### [REQUIREMENT]
Using the entries below, quote exactly the span of lines that begins with the line containing "pro přejmenování datasetu." and ends with the final line.

### [RECORD EXTRACTS]
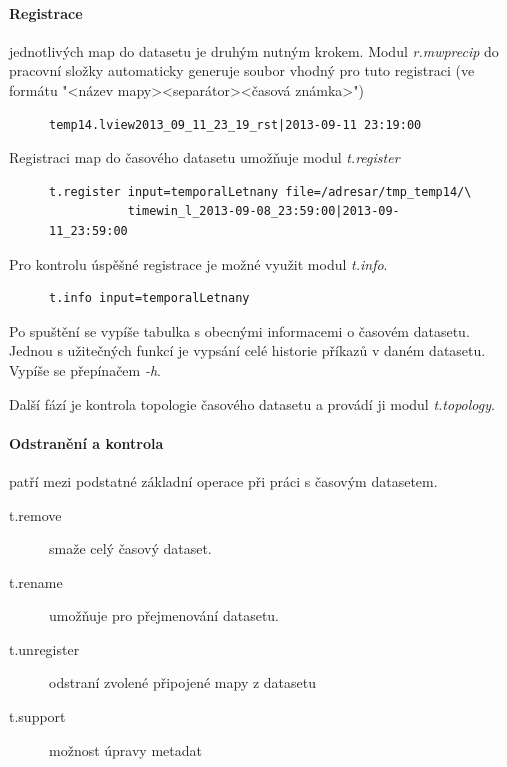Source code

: \documentclass[a4paper,12pt,oneside]{report}
\begin{document}
\paragraph*{Registrace} jednotlivých map do datasetu je druhým nutným krokem. Modul \textit{r.mwprecip} do pracovní složky automaticky generuje soubor vhodný pro tuto registraci (ve formátu "<název mapy><separátor><časová známka>")
\begin{figure}[h!]
\begin{footnotesize}
\lstset{extendedchars=false,
escapeinside=''}
\begin{lstlisting}[style=mybash]
temp14.lview2013_09_11_23_19_rst|2013-09-11 23:19:00                       
\end{lstlisting}
\end{footnotesize} 
\end{figure}

Registraci map do časového datasetu umožňuje modul \textit{t.register}
\begin{figure}[h!]
\begin{footnotesize}
\lstset{extendedchars=false,
escapeinside=''}
\begin{lstlisting}[style=mybash]
t.register input=temporalLetnany file=/adresar/tmp_temp14/\
           timewin_l_2013-09-08_23:59:00|2013-09-11_23:59:00        
\end{lstlisting}
\end{footnotesize} 
\end{figure}


Pro kontrolu úspěšné registrace je možné využit modul \textit{t.info}.
\begin{figure}[h!]
\begin{footnotesize}
\lstset{extendedchars=false,
escapeinside=''}
\begin{lstlisting}[style=mybash]
t.info input=temporalLetnany      
\end{lstlisting}
\end{footnotesize} 
\end{figure}
Po spuštění se vypíše tabulka s obecnými informacemi o časovém datasetu. Jednou s užitečných funkcí je vypsání celé historie příkazů v daném datasetu. Vypíše se přepínačem \emph{-h}.

Další fází je kontrola topologie časového datasetu a provádí ji  modul \textit{t.topology}.

\paragraph*{Odstranění a kontrola} patří mezi podstatné základní operace při práci s časovým datasetem.
\begin{description}
\item[t.remove] smaže celý časový dataset.  
\item[t.rename] umožňuje pro přejmenování datasetu.
\item[t.unregister] odstraní zvolené připojené mapy z datasetu
\item[t.support] možnost úpravy metadat
\end{description}
\end{document}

### [EXERCISE RESULT]
\item[t.rename] umožňuje pro přejmenování datasetu.
\item[t.unregister] odstraní zvolené připojené mapy z datasetu
\item[t.support] možnost úpravy metadat
\end{description}
\end{document}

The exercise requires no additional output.